BEGIN

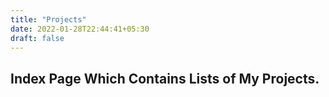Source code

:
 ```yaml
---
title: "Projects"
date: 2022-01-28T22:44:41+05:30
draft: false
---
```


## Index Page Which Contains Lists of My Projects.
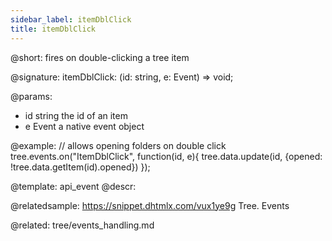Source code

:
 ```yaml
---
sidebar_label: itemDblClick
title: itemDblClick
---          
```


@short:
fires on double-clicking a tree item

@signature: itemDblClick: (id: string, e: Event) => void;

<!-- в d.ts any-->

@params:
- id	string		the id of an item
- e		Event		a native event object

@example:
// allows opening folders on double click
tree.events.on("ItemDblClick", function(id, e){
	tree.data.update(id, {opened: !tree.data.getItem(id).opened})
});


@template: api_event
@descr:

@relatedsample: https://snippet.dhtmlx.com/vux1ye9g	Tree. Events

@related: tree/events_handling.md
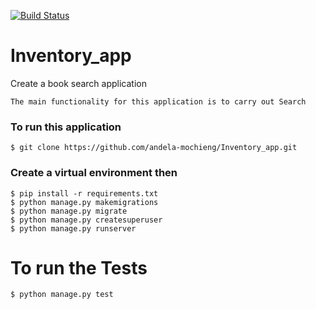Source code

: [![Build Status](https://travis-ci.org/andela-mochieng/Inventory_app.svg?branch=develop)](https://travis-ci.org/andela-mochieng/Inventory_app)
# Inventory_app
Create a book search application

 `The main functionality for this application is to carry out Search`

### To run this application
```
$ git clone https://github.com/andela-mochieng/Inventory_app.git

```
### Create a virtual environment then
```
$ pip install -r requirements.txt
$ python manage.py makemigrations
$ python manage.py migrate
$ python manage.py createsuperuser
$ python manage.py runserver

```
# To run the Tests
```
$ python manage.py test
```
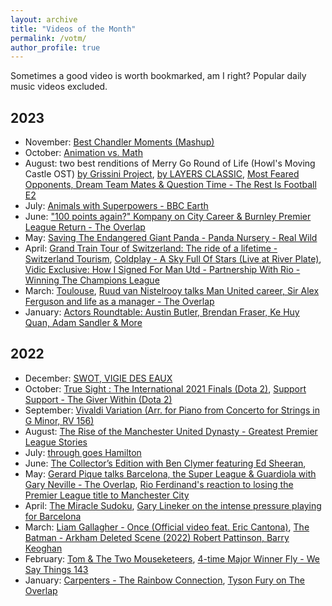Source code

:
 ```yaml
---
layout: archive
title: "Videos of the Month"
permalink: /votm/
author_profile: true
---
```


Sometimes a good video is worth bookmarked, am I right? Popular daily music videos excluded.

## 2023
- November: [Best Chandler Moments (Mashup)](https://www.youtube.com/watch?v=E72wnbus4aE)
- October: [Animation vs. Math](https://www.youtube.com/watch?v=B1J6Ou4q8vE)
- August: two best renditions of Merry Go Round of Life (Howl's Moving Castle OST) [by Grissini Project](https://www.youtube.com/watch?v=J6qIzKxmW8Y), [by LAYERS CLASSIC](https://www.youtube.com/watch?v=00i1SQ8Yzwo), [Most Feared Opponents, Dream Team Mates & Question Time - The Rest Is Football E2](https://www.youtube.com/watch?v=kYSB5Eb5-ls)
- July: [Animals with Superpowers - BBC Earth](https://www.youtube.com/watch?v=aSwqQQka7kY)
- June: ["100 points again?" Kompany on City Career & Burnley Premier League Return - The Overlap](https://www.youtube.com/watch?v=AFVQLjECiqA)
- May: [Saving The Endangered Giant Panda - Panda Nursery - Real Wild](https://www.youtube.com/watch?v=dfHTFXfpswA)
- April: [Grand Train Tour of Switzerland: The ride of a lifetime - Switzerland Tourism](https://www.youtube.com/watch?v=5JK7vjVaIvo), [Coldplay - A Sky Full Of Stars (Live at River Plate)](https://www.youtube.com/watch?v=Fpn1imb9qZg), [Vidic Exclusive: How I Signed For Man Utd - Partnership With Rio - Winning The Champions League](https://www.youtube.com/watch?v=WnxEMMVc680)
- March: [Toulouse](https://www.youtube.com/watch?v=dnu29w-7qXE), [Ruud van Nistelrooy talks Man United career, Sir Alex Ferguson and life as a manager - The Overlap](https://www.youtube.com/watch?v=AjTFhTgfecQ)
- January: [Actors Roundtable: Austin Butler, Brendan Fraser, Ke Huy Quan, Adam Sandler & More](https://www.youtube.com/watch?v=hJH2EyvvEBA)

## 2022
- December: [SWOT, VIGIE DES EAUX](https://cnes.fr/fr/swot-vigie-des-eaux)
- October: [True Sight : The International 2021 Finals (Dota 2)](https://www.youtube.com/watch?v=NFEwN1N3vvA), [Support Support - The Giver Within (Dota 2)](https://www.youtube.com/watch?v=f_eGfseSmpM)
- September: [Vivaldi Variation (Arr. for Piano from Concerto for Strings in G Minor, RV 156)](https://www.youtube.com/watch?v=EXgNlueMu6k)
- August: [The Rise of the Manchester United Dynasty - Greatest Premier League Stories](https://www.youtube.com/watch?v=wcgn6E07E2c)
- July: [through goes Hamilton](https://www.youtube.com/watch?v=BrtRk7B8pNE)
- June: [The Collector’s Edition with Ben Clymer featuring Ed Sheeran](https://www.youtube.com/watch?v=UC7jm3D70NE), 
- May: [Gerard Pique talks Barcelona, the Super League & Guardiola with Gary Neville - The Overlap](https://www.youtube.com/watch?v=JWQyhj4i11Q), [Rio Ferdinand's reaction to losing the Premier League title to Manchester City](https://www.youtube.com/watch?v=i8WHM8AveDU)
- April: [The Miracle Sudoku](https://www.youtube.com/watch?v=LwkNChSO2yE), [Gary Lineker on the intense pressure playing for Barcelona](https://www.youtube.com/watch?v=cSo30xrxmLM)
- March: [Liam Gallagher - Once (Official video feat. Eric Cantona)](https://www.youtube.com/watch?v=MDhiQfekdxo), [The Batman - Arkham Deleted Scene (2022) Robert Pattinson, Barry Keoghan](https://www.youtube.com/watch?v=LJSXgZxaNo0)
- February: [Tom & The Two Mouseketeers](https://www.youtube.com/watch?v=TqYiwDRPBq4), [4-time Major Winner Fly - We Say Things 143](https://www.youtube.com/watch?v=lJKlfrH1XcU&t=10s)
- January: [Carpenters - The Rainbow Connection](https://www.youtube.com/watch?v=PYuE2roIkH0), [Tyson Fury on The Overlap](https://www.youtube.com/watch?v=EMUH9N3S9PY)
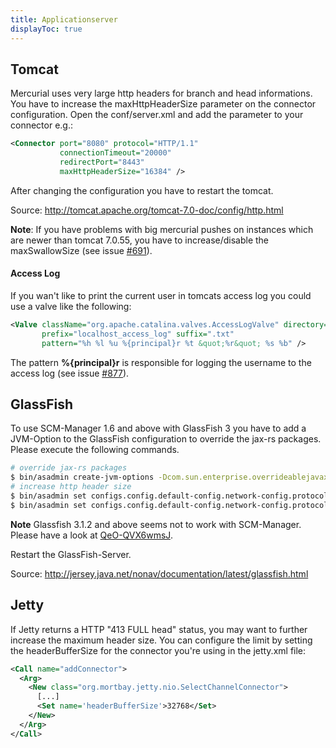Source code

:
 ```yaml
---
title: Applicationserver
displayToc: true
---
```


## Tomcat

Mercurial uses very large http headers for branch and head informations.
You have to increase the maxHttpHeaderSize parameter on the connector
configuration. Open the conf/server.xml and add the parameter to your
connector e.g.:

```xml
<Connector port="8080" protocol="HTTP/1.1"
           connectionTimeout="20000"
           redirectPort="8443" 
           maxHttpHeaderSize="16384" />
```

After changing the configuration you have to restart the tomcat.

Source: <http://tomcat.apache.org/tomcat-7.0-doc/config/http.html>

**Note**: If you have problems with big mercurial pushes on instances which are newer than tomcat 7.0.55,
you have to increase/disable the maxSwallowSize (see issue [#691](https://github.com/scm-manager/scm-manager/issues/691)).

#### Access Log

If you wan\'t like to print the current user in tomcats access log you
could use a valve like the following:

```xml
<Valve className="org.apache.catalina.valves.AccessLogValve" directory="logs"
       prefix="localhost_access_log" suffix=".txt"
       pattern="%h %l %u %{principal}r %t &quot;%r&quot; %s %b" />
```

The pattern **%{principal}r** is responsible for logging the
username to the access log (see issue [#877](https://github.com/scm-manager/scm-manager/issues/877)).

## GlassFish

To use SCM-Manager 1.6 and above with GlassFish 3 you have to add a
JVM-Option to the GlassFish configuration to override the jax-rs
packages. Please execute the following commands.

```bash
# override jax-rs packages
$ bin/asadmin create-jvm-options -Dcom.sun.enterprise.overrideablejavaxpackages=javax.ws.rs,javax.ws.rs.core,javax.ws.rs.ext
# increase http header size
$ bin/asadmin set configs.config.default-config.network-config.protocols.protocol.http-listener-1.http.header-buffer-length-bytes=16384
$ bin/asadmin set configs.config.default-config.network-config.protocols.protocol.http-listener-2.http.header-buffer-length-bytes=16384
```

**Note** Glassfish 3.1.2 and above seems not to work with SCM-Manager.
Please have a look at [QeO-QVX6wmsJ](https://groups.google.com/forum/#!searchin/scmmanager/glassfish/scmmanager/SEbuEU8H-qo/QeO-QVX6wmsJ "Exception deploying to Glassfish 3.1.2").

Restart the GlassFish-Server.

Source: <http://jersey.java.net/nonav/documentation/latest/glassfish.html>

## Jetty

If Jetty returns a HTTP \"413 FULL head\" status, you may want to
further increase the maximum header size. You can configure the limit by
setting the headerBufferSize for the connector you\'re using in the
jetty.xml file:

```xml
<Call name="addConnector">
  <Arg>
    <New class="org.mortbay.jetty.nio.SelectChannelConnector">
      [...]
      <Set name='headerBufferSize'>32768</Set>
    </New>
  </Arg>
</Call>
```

END

Within the listing above, work out the number of lines that hold "City", and give that number alone.

§ Written reply
2